**Assigned task:** Count the lines in the records below that contain the word "involved", and reply with only that number.

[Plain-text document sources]

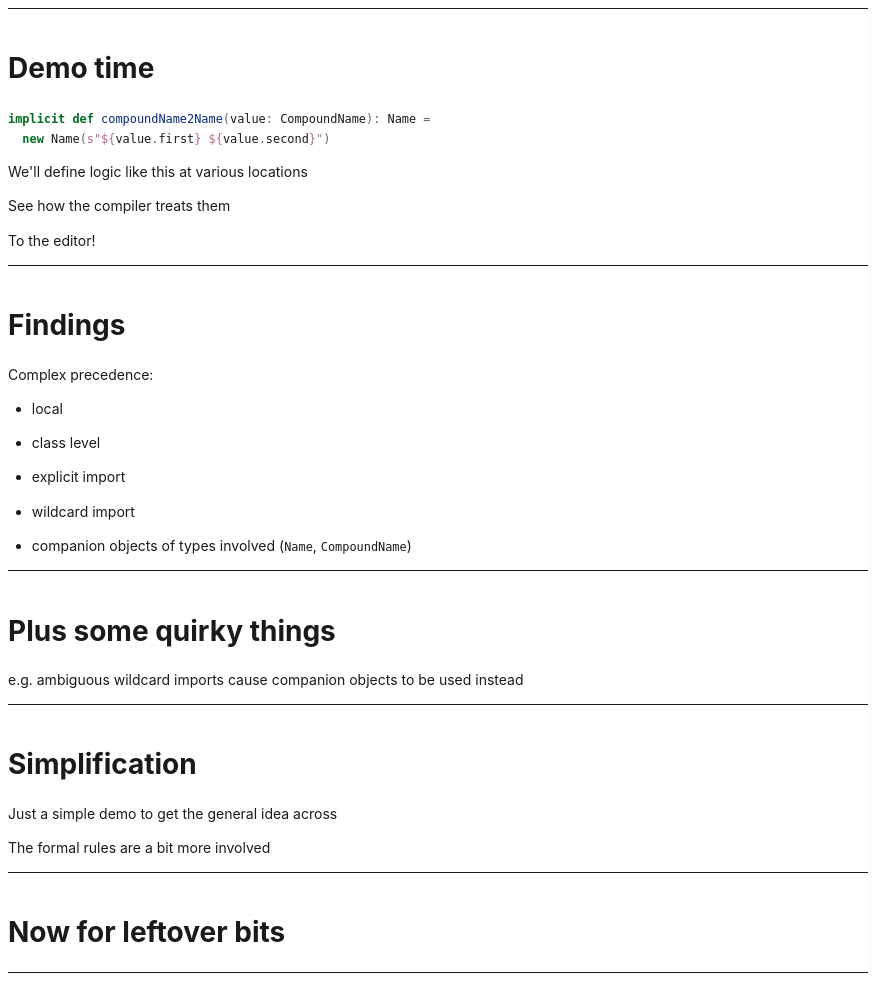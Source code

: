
 ```scala
```

---

# Demo time

```scala
implicit def compoundName2Name(value: CompoundName): Name =
  new Name(s"${value.first} ${value.second}")
```

We'll define logic like this at various locations

See how the compiler treats them

To the editor!

---

# Findings

Complex precedence:

- local


- class level


- explicit import


- wildcard import


- companion objects of types involved (`Name`, `CompoundName`)

---

# Plus some quirky things

e.g. ambiguous wildcard imports cause companion objects to be used instead

---

# Simplification

Just a simple demo to get the general idea across

The formal rules are a bit more involved

---

# Now for leftover bits

---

**Your response:** 2